On Mon, Mar 14, 2011 at 2:03 AM, Kostik Belousov <kostikbel at gmail.com>wrote:

> On Sun, Mar 13, 2011 at 11:30:00PM -0700, Ravi Murty wrote:
> > I haven't, are there specific improvements in this area of the kernel?
> First, the 8.2, compared to 8.0, changed the mechanism of delivering
> the process-global signal to a thread.

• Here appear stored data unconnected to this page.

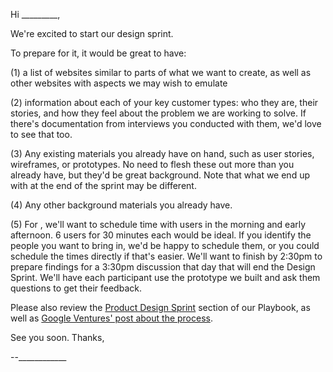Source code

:Hi _________,

We're excited to start our design sprint.

To prepare for it, it would be great to have:

(1) a list of websites similar to parts of what we want to create, as well as other websites with aspects we may wish to emulate

(2) information about each of your key customer types: who they are, their stories, and how they feel about the problem we are working to solve. If there's documentation from interviews you conducted with them, we'd love to see that too.

(3) Any existing materials you already have on hand, such as user stories, wireframes, or prototypes. No need to flesh these out more than you already have, but they'd be great background. Note that what we end up with at the end of the sprint may be different.

(4) Any other background materials you already have.

(5) For <date>, we'll want to schedule time with users in the morning and early afternoon. 6 users for 30 minutes each would be ideal. If you identify the people you want to bring in, we'd be happy to schedule them, or you could schedule the times directly if that's easier. We'll want to finish by 2:30pm to prepare findings for a 3:30pm discussion that day that will end the Design Sprint. We'll have each participant use the prototype we built and ask them questions to get their feedback.

Please also review the [Product Design Sprint](http://playbook.thoughtbot.com/#product-design-sprint) section of our Playbook, as well as [Google Ventures' post about the process](http://www.gv.com/lib/the-product-design-sprint-a-five-day-recipe-for-startups).

See you soon. Thanks,

--____________
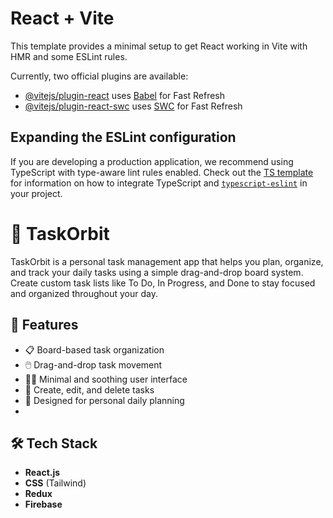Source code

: 
# React + Vite

This template provides a minimal setup to get React working in Vite with HMR and some ESLint rules.

Currently, two official plugins are available:

- [@vitejs/plugin-react](https://github.com/vitejs/vite-plugin-react/blob/main/packages/plugin-react) uses [Babel](https://babeljs.io/) for Fast Refresh
- [@vitejs/plugin-react-swc](https://github.com/vitejs/vite-plugin-react/blob/main/packages/plugin-react-swc) uses [SWC](https://swc.rs/) for Fast Refresh

## Expanding the ESLint configuration

If you are developing a production application, we recommend using TypeScript with type-aware lint rules enabled. Check out the [TS template](https://github.com/vitejs/vite/tree/main/packages/create-vite/template-react-ts) for information on how to integrate TypeScript and [`typescript-eslint`](https://typescript-eslint.io) in your project.

# 🚀 TaskOrbit
TaskOrbit is a personal task management app that helps you plan, organize, and track your daily tasks using a simple drag-and-drop board system. Create custom task lists like To Do, In Progress, and Done to stay focused and organized throughout your day.

## 🌟 Features

- 📋 Board-based task organization  
- 🖱️ Drag-and-drop task movement  
- 🧘‍♀️ Minimal and soothing user interface  
- 📝 Create, edit, and delete tasks  
- 📆 Designed for personal daily planning
- 

## 🛠 Tech Stack

- **React.js**  
- **CSS** (Tailwind) 
- **Redux**
- **Firebase**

Now, the thread to deliver is
> selected at the moment of delivery, instead of the moment of post.
> This was done to close a race where either thread changed signal mask
> after post, or exited after post, causing signal be undefinitely
> delayed or ignored, respectively.
>
> Second, 8.2 less often stops the threads in the sleep state, more often
> trying to move the thread to safer user<->kernel boundary, to take a stop.
> Sleeping thread might indicate the unsafe sleep (from the POV of stopping)
> by using PBDRY flag to msleep.
>
> Both the changes are not directly address the behaviour you described,
> but they are explicitely in the area of your interest.
>
> BTW, it is not clear to me, does the process in the state as you
> described, able to unwind from the stop state using SIGCONT ? I.e.,
> is it 'weird but recoverable' state, or is it 'weird and unrecoverable'
> state ?
> >
> > On Mar 13, 2011, at 10:30 PM, Erich Dollansky <
> erich at alogreentechnologies.com> wrote:
> >
> > > Hi,
> > >
> > > On Monday 14 March 2011 11:41:21 Ravi Murty wrote:
> > >
> > >>
> > >> Any good solutions to this problem?
> > >
> > > did you try your program on 8.2?